Controlling gene expression is essential to growth, development, and sustained life. This requires regulating the spacial, temporal, and developmental expression of genes in a wide diversity of cell types. Our research program focuses on two primary points of control: transcription of messenger RNA (mRNA) and post-transcriptional regulation of mRNAs by microRNAs (miRNAs).
A critical control point for regulating gene expression is at the level of transcription. The proper regulation of transcription is essential for maintaining normal pathways of cell growth and differentiation, thereby avoiding the rampant cell proliferation observed in tumors. Transcriptional regulation is accomplished through complex macromolecular interactions, and understanding regulatory mechanisms requires elucidating the biophysical parameters that govern these interactions. This is a primary goal of our single molecule studies. We also strive to understand transcriptional regulation in cells. We investigate programmed transcriptional responses to external stimuli and stress, which allow cells to adapt to changing environmental conditions. Using heat shock as a model system, we are studying the mechanisms that govern genome-wide changes to transcription in response to stress.

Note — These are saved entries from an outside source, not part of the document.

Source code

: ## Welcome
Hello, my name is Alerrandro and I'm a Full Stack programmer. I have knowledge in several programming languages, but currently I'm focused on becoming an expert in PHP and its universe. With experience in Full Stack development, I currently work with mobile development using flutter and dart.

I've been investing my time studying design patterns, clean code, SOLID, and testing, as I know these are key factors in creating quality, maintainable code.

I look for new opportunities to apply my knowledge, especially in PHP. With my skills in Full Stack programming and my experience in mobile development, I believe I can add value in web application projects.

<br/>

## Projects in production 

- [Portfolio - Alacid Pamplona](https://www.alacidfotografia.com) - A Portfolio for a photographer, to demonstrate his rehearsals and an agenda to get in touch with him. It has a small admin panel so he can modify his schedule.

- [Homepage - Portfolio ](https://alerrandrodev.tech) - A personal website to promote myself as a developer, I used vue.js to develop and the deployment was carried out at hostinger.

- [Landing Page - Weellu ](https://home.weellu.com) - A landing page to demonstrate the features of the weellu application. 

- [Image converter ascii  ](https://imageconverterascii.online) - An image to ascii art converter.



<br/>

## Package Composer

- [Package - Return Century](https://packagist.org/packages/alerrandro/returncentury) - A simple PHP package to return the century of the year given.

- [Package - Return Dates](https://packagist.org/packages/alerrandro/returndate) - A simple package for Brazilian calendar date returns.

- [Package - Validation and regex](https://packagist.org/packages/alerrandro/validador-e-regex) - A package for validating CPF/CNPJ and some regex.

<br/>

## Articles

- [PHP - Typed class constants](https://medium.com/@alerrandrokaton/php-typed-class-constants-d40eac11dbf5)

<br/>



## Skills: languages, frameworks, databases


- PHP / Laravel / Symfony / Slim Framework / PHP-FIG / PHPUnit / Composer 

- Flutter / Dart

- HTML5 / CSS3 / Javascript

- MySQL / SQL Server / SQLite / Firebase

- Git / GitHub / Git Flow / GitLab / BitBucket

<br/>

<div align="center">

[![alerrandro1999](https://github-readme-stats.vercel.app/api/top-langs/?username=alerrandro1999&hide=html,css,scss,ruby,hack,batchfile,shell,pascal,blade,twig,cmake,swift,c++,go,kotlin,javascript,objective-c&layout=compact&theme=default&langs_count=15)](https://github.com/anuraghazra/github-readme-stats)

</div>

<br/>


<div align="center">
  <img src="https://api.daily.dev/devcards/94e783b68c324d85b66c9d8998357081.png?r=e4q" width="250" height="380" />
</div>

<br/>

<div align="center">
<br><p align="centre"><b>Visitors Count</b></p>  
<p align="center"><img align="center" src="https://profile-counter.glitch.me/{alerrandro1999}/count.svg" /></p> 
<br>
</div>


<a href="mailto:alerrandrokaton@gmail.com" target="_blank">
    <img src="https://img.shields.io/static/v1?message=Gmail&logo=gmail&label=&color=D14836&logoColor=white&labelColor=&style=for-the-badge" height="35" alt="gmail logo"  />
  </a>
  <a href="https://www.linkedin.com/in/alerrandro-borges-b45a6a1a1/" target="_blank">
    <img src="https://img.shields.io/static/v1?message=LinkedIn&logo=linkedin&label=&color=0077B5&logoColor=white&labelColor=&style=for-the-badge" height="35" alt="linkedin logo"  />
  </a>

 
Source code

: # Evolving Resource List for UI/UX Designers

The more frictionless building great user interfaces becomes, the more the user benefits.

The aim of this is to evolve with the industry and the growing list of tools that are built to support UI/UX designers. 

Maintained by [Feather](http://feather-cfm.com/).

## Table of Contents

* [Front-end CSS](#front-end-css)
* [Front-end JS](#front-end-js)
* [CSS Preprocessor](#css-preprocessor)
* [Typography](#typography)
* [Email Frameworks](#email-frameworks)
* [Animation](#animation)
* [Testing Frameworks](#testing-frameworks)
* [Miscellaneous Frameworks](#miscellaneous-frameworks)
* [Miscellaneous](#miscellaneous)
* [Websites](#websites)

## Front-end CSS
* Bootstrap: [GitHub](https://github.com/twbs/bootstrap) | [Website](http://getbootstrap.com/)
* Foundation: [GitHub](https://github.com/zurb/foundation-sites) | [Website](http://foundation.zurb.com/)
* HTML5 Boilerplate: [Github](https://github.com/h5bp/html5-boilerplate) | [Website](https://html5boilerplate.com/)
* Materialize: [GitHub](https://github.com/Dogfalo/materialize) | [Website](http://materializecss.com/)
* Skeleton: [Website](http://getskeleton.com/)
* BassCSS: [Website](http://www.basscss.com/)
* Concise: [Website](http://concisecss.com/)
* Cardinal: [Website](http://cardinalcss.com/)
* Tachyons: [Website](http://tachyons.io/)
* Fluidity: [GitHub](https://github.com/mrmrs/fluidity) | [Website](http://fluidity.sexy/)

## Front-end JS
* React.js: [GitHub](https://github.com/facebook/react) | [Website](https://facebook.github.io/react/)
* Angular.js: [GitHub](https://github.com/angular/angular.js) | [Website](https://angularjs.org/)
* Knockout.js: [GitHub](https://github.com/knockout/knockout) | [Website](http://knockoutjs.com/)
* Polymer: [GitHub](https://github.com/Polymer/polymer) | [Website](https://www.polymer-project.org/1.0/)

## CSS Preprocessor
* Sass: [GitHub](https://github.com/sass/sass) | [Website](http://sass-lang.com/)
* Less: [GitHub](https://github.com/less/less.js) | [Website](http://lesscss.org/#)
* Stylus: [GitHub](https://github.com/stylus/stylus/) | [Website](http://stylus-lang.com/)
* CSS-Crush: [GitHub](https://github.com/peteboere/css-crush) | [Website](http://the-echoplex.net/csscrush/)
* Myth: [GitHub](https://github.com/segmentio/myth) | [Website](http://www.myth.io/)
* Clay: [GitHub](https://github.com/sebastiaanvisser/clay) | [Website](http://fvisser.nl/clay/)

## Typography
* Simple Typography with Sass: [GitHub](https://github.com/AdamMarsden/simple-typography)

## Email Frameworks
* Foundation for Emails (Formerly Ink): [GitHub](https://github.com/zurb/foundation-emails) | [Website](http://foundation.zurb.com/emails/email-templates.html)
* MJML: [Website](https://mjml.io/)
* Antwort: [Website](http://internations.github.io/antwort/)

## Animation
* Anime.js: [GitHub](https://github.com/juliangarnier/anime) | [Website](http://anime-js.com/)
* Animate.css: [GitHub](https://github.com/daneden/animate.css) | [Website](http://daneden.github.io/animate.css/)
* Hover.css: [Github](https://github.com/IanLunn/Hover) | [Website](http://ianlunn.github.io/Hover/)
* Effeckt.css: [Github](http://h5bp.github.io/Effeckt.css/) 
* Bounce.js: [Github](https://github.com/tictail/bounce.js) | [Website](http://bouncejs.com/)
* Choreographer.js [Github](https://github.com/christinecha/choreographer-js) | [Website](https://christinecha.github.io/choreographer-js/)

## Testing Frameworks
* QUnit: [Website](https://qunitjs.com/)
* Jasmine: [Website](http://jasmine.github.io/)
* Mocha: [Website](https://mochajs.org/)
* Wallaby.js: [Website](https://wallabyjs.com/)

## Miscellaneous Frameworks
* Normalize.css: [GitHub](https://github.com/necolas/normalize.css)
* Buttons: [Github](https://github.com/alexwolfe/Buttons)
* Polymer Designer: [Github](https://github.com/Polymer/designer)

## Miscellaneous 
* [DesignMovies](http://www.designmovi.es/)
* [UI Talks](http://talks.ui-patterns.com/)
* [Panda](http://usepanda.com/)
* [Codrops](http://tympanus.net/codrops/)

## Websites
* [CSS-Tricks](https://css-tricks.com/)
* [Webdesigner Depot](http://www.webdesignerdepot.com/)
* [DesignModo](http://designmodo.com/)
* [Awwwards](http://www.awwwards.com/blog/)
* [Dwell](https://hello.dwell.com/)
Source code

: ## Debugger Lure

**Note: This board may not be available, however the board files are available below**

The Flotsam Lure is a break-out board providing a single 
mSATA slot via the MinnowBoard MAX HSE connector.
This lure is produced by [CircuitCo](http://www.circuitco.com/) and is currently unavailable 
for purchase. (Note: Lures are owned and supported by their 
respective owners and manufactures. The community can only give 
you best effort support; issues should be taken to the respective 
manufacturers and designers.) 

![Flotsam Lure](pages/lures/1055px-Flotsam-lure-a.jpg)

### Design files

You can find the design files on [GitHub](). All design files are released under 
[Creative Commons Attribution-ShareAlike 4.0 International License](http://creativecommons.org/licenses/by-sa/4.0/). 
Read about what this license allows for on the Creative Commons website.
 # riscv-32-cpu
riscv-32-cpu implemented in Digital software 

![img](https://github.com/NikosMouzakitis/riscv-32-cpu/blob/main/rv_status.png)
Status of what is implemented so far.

Post-transcriptional control of gene expression can occur through miRNAs, which downregulate gene expression to control cell fate decisions. miRNA mis-regulation contributes to multiple pathologies, underscoring its importance in tightly regulating gene expression. Essential to understanding the mechanisms by which any miRNA controls a cellular processes is knowing the full set of target mRNAs that it downregulates, which of these targets strongly impact cellular phenotype, and how miRNAs themselves are post-transcriptionally regulated. Addressing these issues are primary goals of our work.